La suppression préconisée des prestations transitoires (Ptra) est inacceptable, alors que la situation des travailleuses et travailleurs âgés n’a fait qu’empirer. Il faudrait au contraire les améliorer, aujourd’hui où les conditions d’octroi sont bien trop restrictives.
Potentiel fiscal en partie ignoré
Un pays aussi riche que la Suisse offre un énorme potentiel fiscal. Le groupe de travail ne l’a toutefois pas analysé en détail. Il y aurait en effet d’autres options encore pour combler les niches fiscales. L’USS ne veut pas pour autant d’un modèle de TVA à taux unique, qui créerait des injustices sociales.
Le groupe d’experts propose encore d’intégrer plus rapidement les personnes réfugiées dans le marché du travail. Une telle proposition est en soi bonne. Encore faudrait-il renforcer les services publics de placement et prévoir des mesures supplémentaires (cours de langue, etc.). Or le rapport n’en dit mot ni n’articule de chiffre à ce sujet. Le Département fédéral des finances a plutôt agi à fin contraire, réduisant la contribution fédérale versée à l’assurance-chômage. Là encore, la conseillère fédérale Keller-Sutter semble avoir oublié l’adage populaire « qui commande paie ».

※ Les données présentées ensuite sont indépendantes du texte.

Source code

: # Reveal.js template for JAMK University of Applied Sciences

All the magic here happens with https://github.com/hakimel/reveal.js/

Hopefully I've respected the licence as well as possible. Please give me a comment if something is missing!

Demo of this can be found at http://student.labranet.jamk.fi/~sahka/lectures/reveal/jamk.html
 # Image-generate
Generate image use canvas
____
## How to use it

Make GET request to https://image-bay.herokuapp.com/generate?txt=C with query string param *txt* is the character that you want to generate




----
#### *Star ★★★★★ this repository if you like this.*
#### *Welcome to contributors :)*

Protéger le pouvoir d'achat, les médias et la culture
L’USS s’oppose à la suppression de l’encouragement indirect à la presse. Car il n’y a pas de réelle démocratie sans un paysage médiatique diversifié, et donc il faut bien se garder de supprimer le très modeste instrument d’encouragement public des médias actuellement en place. L’encouragement indirect à la presse doit au contraire être renforcé, comme le demandent aujourd’hui les commissions parlementaires compétentes.
Quant aux coupes massives dans le domaine des transports publics proposées par le groupe d’experts (celles notamment dans le fonds d’infrastructure ferroviaire et dans l’indemnisation du transport régional de voyageurs), l’USS ne veut pas en entendre parler. Elles aboutiraient à moyen terme à une détérioration de l’offre, et provoqueraient à court terme un renchérissement massif du prix des titres de transport, grevant encore plus le budget des ménages. Il n’est pas non plus compréhensible de prévoir des coupes budgétaires dans la culture, secteur relativement mal soutenu en Suisse.